The SCRIPPS Trial
The SCRIPPS trial is a randomized, double-blind, placebo-controlled trial evaluating the impact of gamma radiation to inhibit in-stent restenosis. Fifty-five patients were enrolled; twenty-six were assigned to receive catheter-based radiation with Ir-192 and 29 were treated with placebo. Angiographic restenosis in the Ir-192-treated patients was significantly reduced at six months (17% vs. 54%; p = 0.01), with the results sustained at 3-year follow-up (33.3% vs. 63.6%; p < 0.05). Likewise, the composite clinical endpoint of death, myocardial infarction or target lesion revascularization was also commensurately lower in the treated group as compared to the placebo group (23.1% vs. 55.2%; p = 0.01). Late angiography revealed no perforation, aneurysm or pseudoaneurysm or special safety issues unique to radiotherapy.
The Achilles heel of coronary angioplasty continues to be the need for repeat procedures. Coronary stents reduce restenosis by 30% by providing a luminal scaffold that eliminates classic recoil and remodeling. Stents, however, increase the proliferative component of restenosis.
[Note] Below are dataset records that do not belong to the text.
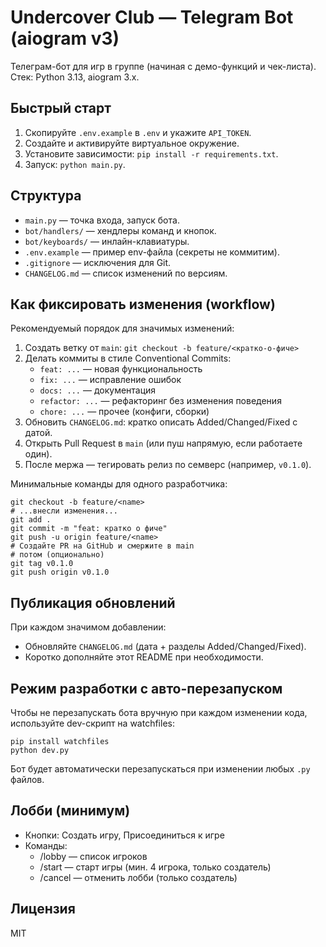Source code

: # Undercover Club — Telegram Bot (aiogram v3)

Телеграм-бот для игр в группе (начиная с демо-функций и чек-листа). Стек: Python 3.13, aiogram 3.x.

## Быстрый старт
1. Скопируйте `.env.example` в `.env` и укажите `API_TOKEN`.
2. Создайте и активируйте виртуальное окружение.
3. Установите зависимости: `pip install -r requirements.txt`.
4. Запуск: `python main.py`.

## Структура
- `main.py` — точка входа, запуск бота.
- `bot/handlers/` — хендлеры команд и кнопок.
- `bot/keyboards/` — инлайн-клавиатуры.
- `.env.example` — пример env-файла (секреты не коммитим).
- `.gitignore` — исключения для Git.
- `CHANGELOG.md` — список изменений по версиям.

## Как фиксировать изменения (workflow)
Рекомендуемый порядок для значимых изменений:
1. Создать ветку от `main`: `git checkout -b feature/<кратко-о-фиче>`
2. Делать коммиты в стиле Conventional Commits:
	- `feat: ...` — новая функциональность
	- `fix: ...` — исправление ошибок
	- `docs: ...` — документация
	- `refactor: ...` — рефакторинг без изменения поведения
	- `chore: ...` — прочее (конфиги, сборки)
3. Обновить `CHANGELOG.md`: кратко описать Added/Changed/Fixed с датой.
4. Открыть Pull Request в `main` (или пуш напрямую, если работаете один).
5. После мержа — тегировать релиз по семверс (например, `v0.1.0`).

Минимальные команды для одного разработчика:
```
git checkout -b feature/<name>
# ...внесли изменения...
git add .
git commit -m "feat: кратко о фиче"
git push -u origin feature/<name>
# Создайте PR на GitHub и смержите в main
# потом (опционально)
git tag v0.1.0
git push origin v0.1.0
```

## Публикация обновлений
При каждом значимом добавлении:
- Обновляйте `CHANGELOG.md` (дата + разделы Added/Changed/Fixed).
- Коротко дополняйте этот README при необходимости.

## Режим разработки с авто-перезапуском
Чтобы не перезапускать бота вручную при каждом изменении кода, используйте dev-скрипт на watchfiles:

```
pip install watchfiles
python dev.py
```

Бот будет автоматически перезапускаться при изменении любых `.py` файлов.

## Лобби (минимум)
- Кнопки: Создать игру, Присоединиться к игре
- Команды:
	- /lobby — список игроков
	- /start — старт игры (мин. 4 игрока, только создатель)
	- /cancel — отменить лобби (только создатель)

## Лицензия
MIT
In several animal models of restenosis, local, catheter-based ionizing radiation or radioactive stents have demonstrated significantly reduced neo-intimal proliferation. This initiated the Scripps coronary radiation to inhibit proliferation post-stenting (SCRIPPS) trial, as a double-blind, placebo-controlled, randomized trial to test this new modality in restenotic stented human coronary arteries.